PHNOM PENH (Reuters) - Forget "swords to ploughshares." A group of ambitious
young Cambodians are turning guns and rocket launchers into works of art.
Working almost exclusively in the unusual medium of the AK-47 rifle, 21 art
students, who three months ago had only ever sculpted in clay, have already
turned out an array of metallic birds and beasts worthy of any modern art
gallery.
Funded in part by Oscar-winning actresses Angelina Jolie and Emma Thompson, as
well as the European Union, sculptures from the "Peace of Art Project" are set
to be displayed eventually at the United Nations in New York and EU
headquarters in Brussels.
"It's certainly not easy and can even be dangerous. We can't afford to get
careless because we are using heavy-duty equipment," says Touun Tourneakea, 26,
deftly putting the finishing touches to his "AK-47 bicycle" with an
angle-grinder.
Around him in the workshop, an old warehouse on the outskirts of the
impoverished southeast Asian nation's capital, an incessant banging and
crashing rings out as the rusting old weapons are heated, bashed and ground
into shape.
For most of the students, all of them from Phnom Penh's Royal University of
Fine Arts, fashioning rifles, rocket launchers and heavy machine guns in forges
and over anvils is an artistic dream come true.
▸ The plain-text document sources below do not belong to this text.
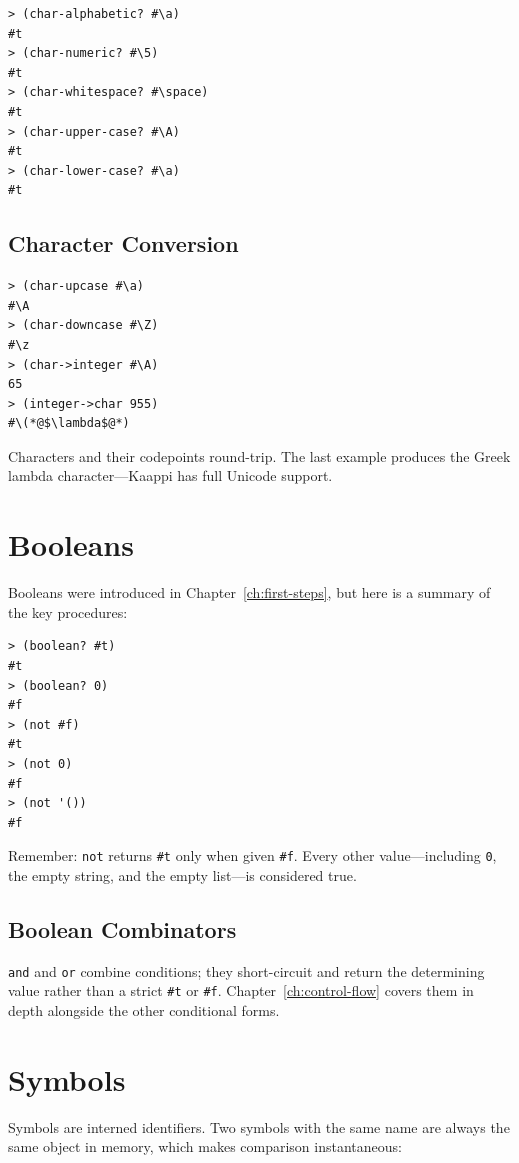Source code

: \begin{lstlisting}[style=repl]
> (char-alphabetic? #\a)
#t
> (char-numeric? #\5)
#t
> (char-whitespace? #\space)
#t
> (char-upper-case? #\A)
#t
> (char-lower-case? #\a)
#t
\end{lstlisting}

\subsection{Character Conversion}

\begin{lstlisting}[style=repl]
> (char-upcase #\a)
#\A
> (char-downcase #\Z)
#\z
> (char->integer #\A)
65
> (integer->char 955)
#\(*@$\lambda$@*)
\end{lstlisting}

Characters and their codepoints round-trip. The last example produces the Greek lambda character---Kaappi has full Unicode support.

\section{Booleans}

Booleans were introduced in Chapter~\ref{ch:first-steps}, but here is a summary of the key procedures:

\begin{lstlisting}[style=repl]
> (boolean? #t)
#t
> (boolean? 0)
#f
> (not #f)
#t
> (not 0)
#f
> (not '())
#f
\end{lstlisting}

Remember: \texttt{not} returns \texttt{\#t} only when given \texttt{\#f}. Every other value---including \texttt{0}, the empty string, and the empty list---is considered true.

\subsection{Boolean Combinators}

\texttt{and} and \texttt{or} combine conditions; they short-circuit and return the determining value rather than a strict \texttt{\#t} or \texttt{\#f}. Chapter~\ref{ch:control-flow} covers them in depth alongside the other conditional forms.

\section{Symbols}

Symbols are interned identifiers. Two symbols with the same name are always the same object in memory, which makes comparison instantaneous:

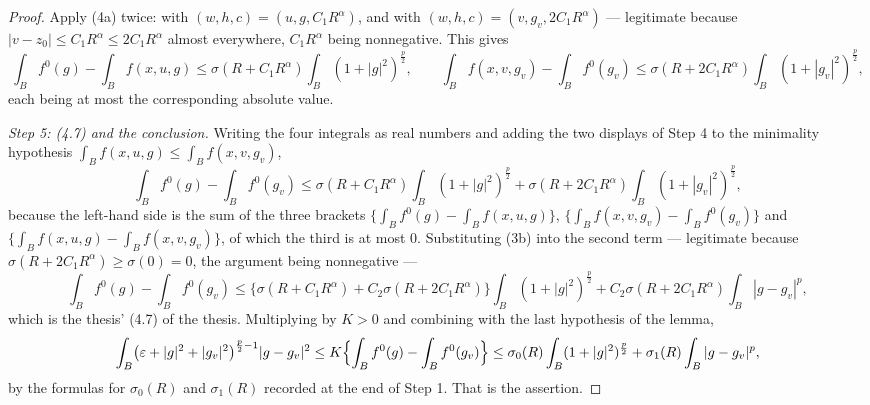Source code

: \begin{proof}
Apply (4a) twice: with $(w,h,c)=(u,g,C_1R^{\alpha})$, and with
$(w,h,c)=(v,g_v,2C_1R^{\alpha})$ --- legitimate because
$|v-z_0|\le C_1R^{\alpha}\le2C_1R^{\alpha}$ almost everywhere, $C_1R^{\alpha}$
being nonnegative.  This gives
\[
\int_Bf^0(g)-\int_Bf(x,u,g)\le\sigma(R+C_1R^{\alpha})\int_B(1+|g|^2)^{\frac p2},
\qquad
\int_Bf(x,v,g_v)-\int_Bf^0(g_v)
\le\sigma(R+2C_1R^{\alpha})\int_B(1+|g_v|^2)^{\frac p2},
\]
each being at most the corresponding absolute value.

\emph{Step 5: \textup{(4.7)} and the conclusion.}  Writing the four integrals
as real numbers and adding the two displays of Step 4 to the minimality
hypothesis $\int_Bf(x,u,g)\le\int_Bf(x,v,g_v)$,
\[
\int_Bf^0(g)-\int_Bf^0(g_v)
\le\sigma(R+C_1R^{\alpha})\int_B(1+|g|^2)^{\frac p2}
+\sigma(R+2C_1R^{\alpha})\int_B(1+|g_v|^2)^{\frac p2},
\]
because the left-hand side is the sum of the three brackets
$\bigl\{\int_Bf^0(g)-\int_Bf(x,u,g)\bigr\}$,
$\bigl\{\int_Bf(x,v,g_v)-\int_Bf^0(g_v)\bigr\}$ and
$\bigl\{\int_Bf(x,u,g)-\int_Bf(x,v,g_v)\bigr\}$, of which the third is at most
$0$.  Substituting (3b) into the second term --- legitimate because
$\sigma(R+2C_1R^{\alpha})\ge\sigma(0)=0$, the argument being nonnegative ---
\[
\int_Bf^0(g)-\int_Bf^0(g_v)
\le\bigl\{\sigma(R+C_1R^{\alpha})+C_2\sigma(R+2C_1R^{\alpha})\bigr\}
\int_B(1+|g|^2)^{\frac p2}
+C_2\sigma(R+2C_1R^{\alpha})\int_B|g-g_v|^{p} ,
\]
which is the thesis' (4.7) of the thesis.  Multiplying by $K>0$ and combining with
the last hypothesis of the lemma,
\[
\int_B\bigl(\varepsilon+|g|^2+|g_v|^2\bigr)^{\frac p2-1}|g-g_v|^2
\le K\Bigl\{\int_Bf^0(g)-\int_Bf^0(g_v)\Bigr\}
\le\sigma_0(R)\int_B(1+|g|^2)^{\frac p2}+\sigma_1(R)\int_B|g-g_v|^{p},
\]
by the formulas for $\sigma_0(R)$ and $\sigma_1(R)$ recorded at the end of
Step 1.  That is the assertion.
\end{proof}

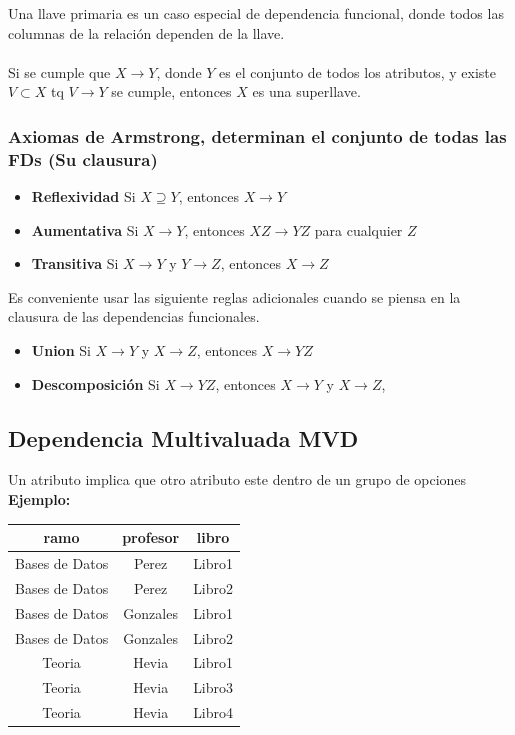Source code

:\documentclass[11pt,letterpaper]{article}
\begin{document}
Una llave primaria es un caso especial de dependencia funcional, donde todos las columnas de la relación dependen de la llave.
\\\\
Si se cumple que $X\rightarrow Y$, donde $Y$ es el conjunto de todos los atributos, y existe $V\subset X$ tq $V\rightarrow Y$ se cumple, entonces $X$ es una superllave.
\newpage
\subsubsection{Axiomas de Armstrong, determinan el conjunto de todas las FDs (Su clausura)}
\begin{itemize}
	\item \textbf{Reflexividad} Si $X\supseteq Y$, entonces $X\rightarrow Y$ 
	\item \textbf{Aumentativa} Si $X\rightarrow Y$, entonces $XZ\rightarrow YZ$ para cualquier $Z$
	\item \textbf{Transitiva} Si $X\rightarrow Y$ y $Y\rightarrow Z$, entonces $X\rightarrow Z$ 
\end{itemize}

Es conveniente usar las siguiente reglas adicionales cuando se piensa en la clausura de las dependencias funcionales.
\begin{itemize}
	\item \textbf{Union} Si $X\rightarrow Y$ y $X \rightarrow Z$, entonces $X \rightarrow YZ$
	\item \textbf{Descomposición} Si $X\rightarrow YZ$, entonces $X\rightarrow Y$ y $X \rightarrow Z$,
\end{itemize}

\subsection{Dependencia Multivaluada MVD}
Un atributo implica que otro atributo este dentro de un grupo de opciones \\
\textbf{Ejemplo:}

\begin{table}[h!]
	\center
	\begin{tabular}{|c|c|c|}
	\hline
	 ramo &  profesor &  libro \\ \hline\hline
	 Bases de Datos & Perez 		& Libro1 \\ \hline
	 Bases de Datos & Perez 		& Libro2 \\ \hline
	 Bases de Datos & Gonzales 	& Libro1 \\ \hline
	 Bases de Datos & Gonzales 	& Libro2 \\ \hline
	 Teoria 		& Hevia 		& Libro1 \\ \hline
	 Teoria 		& Hevia 		& Libro3 \\ \hline
	 Teoria 		& Hevia 		& Libro4 \\ \hline
	\end{tabular}
\end{table}
\end{document}
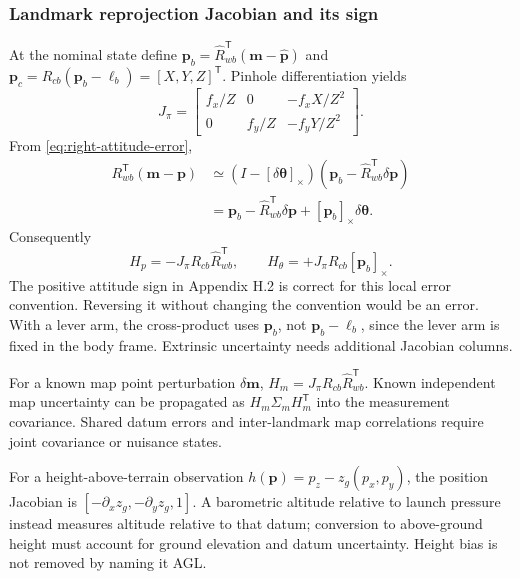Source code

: \subsubsection{Landmark reprojection Jacobian and its sign}

At the nominal state define
$\boldsymbol p_b=\widehat R_{wb}^{\mathsf T}(\boldsymbol m-
\widehat{\boldsymbol p})$ and
$\boldsymbol p_c=R_{cb}(\boldsymbol p_b-\boldsymbol\ell_b)
=[X,Y,Z]^{\mathsf T}$. Pinhole differentiation yields
\begin{equation}
 J_\pi=\begin{bmatrix}f_x/Z&0&-f_xX/Z^2\\
                        0&f_y/Z&-f_yY/Z^2\end{bmatrix}.
\end{equation}
From \eqref{eq:right-attitude-error},
\begin{align}
 R_{wb}^{\mathsf T}(\boldsymbol m-\boldsymbol p)
 &\simeq(I-[\delta\boldsymbol\theta]_\times)
          (\boldsymbol p_b-\widehat R_{wb}^{\mathsf T}\delta\boldsymbol p)\\
 &=\boldsymbol p_b-\widehat R_{wb}^{\mathsf T}\delta\boldsymbol p
                  +[\boldsymbol p_b]_\times\delta\boldsymbol\theta.
\end{align}
Consequently
\begin{equation}
 H_p=-J_\pi R_{cb}\widehat R_{wb}^{\mathsf T},\qquad
 H_\theta=\boxed{+J_\pi R_{cb}[\boldsymbol p_b]_\times}.
 \label{eq:reprojection-jacobian}
\end{equation}
The positive attitude sign in Appendix H.2 is correct for this local
error convention. Reversing it without changing the convention would
be an error. With a lever arm, the cross-product uses $\boldsymbol p_b$,
not $\boldsymbol p_b-\boldsymbol\ell_b$, since the lever arm is fixed in
the body frame. Extrinsic uncertainty needs additional Jacobian columns.

For a known map point perturbation $\delta\boldsymbol m$,
$H_m=J_\pi R_{cb}\widehat R_{wb}^{\mathsf T}$. Known independent map
uncertainty can be propagated as $H_m\Sigma_m H_m^{\mathsf T}$ into the
measurement covariance. Shared datum errors and inter-landmark map
correlations require joint covariance or nuisance states.

For a height-above-terrain observation
$h(\boldsymbol p)=p_z-z_g(p_x,p_y)$, the position Jacobian is
$[-\partial_xz_g,-\partial_yz_g,1]$. A barometric altitude relative to
launch pressure instead measures altitude relative to that datum;
conversion to above-ground height must account for ground elevation
and datum uncertainty. Height bias is not removed by naming it AGL.

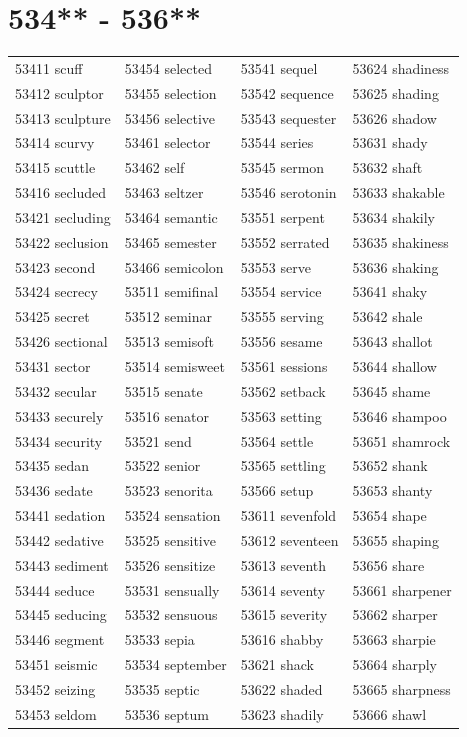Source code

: \documentclass[10pt, oneside]{book}
\begin{document}
\begin{table}
	\centering
	\section*{534** - 536**}
	\begin{tabular}{l l l l}
53411 scuff &53454 selected &53541 sequel &53624 shadiness\\
53412 sculptor &53455 selection &53542 sequence &53625 shading\\
53413 sculpture &53456 selective &53543 sequester &53626 shadow\\
53414 scurvy &53461 selector &53544 series &53631 shady\\
53415 scuttle &53462 self &53545 sermon &53632 shaft\\
53416 secluded &53463 seltzer &53546 serotonin &53633 shakable\\
53421 secluding &53464 semantic &53551 serpent &53634 shakily\\
53422 seclusion &53465 semester &53552 serrated &53635 shakiness\\
53423 second &53466 semicolon &53553 serve &53636 shaking\\
53424 secrecy &53511 semifinal &53554 service &53641 shaky\\
53425 secret &53512 seminar &53555 serving &53642 shale\\
53426 sectional &53513 semisoft &53556 sesame &53643 shallot\\
53431 sector &53514 semisweet &53561 sessions &53644 shallow\\
53432 secular &53515 senate &53562 setback &53645 shame\\
53433 securely &53516 senator &53563 setting &53646 shampoo\\
53434 security &53521 send &53564 settle &53651 shamrock\\
53435 sedan &53522 senior &53565 settling &53652 shank\\
53436 sedate &53523 senorita &53566 setup &53653 shanty\\
53441 sedation &53524 sensation &53611 sevenfold &53654 shape\\
53442 sedative &53525 sensitive &53612 seventeen &53655 shaping\\
53443 sediment &53526 sensitize &53613 seventh &53656 share\\
53444 seduce &53531 sensually &53614 seventy &53661 sharpener\\
53445 seducing &53532 sensuous &53615 severity &53662 sharper\\
53446 segment &53533 sepia &53616 shabby &53663 sharpie\\
53451 seismic &53534 september &53621 shack &53664 sharply\\
53452 seizing &53535 septic &53622 shaded &53665 sharpness\\
53453 seldom &53536 septum &53623 shadily &53666 shawl\\
	\end{tabular}
 \end{table}
\clearpage
\end{document}
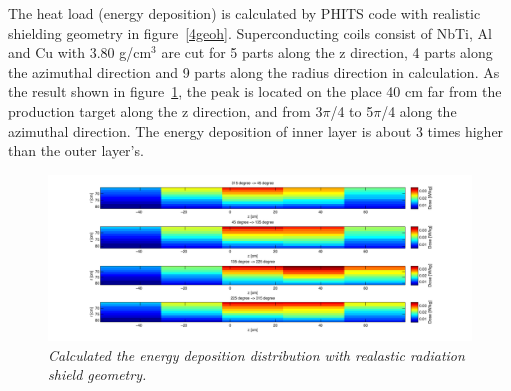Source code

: The heat load (energy deposition) is calculated by PHITS code with realistic shielding geometry in figure~\ref{4geoh}.
Superconducting coils consist of NbTi, Al and Cu with 3.80 g/cm$^3$ are cut for 5 parts along the z direction, 4 parts along the azimuthal direction and 9 parts along the radius direction in calculation.
As the result shown in figure~\ref{4heat}, the peak is located on the place 40 cm far from the production target along the z direction, and from 3$\pi$/4 to 5$\pi$/4 along the azimuthal direction.
The energy deposition of inner layer is about 3 times higher than the outer layer's.
 \begin{figure}[H]
  \centering
  \includegraphics[scale=0.62]{chapter5/fig/HRS.pdf}
  \caption{\it Calculated the energy deposition distribution with realastic radiation shield geometry.}
  \label{4heat}
 \end{figure}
For the project's founders and backers, it is a golden chance to promote a more
peaceful, weapons-free society.
GUN CULTURE...
After decades of war and upheaval, including the Khmer Rouge genocide of the
1970s, Cambodia remains awash with guns, in particular Chinese- or Russian-made
AK-47 Kalashnikov rifles, the weapon wielded with deadly effect by guerrillas
across the globe.
However, with the gradual spread of peace in the 1990s and increased security
for communities in even the most far-flung, jungle-clad provinces, householders
no longer need to be armed.
In fact, it is now illegal for civilians to keep a weapon under their roof. Yet
in the provinces, shootings, often involving blind-drunk protagonists arguing
over anything from a piglet to a prostitute, are an almost daily occurrence.
Efforts to get villagers to hand in stashed arms meet understandable resistance
from people who have lived nearly all their lives in the shadow of conflict.
However, the message is slowly getting through.
Around 115,000 weapons have been destroyed in the last few years in a series of
large, very public EU-sponsored "Flames of Peace" bonfires. Now, organizers
hope to use art to change local attitudes to weapons and violence.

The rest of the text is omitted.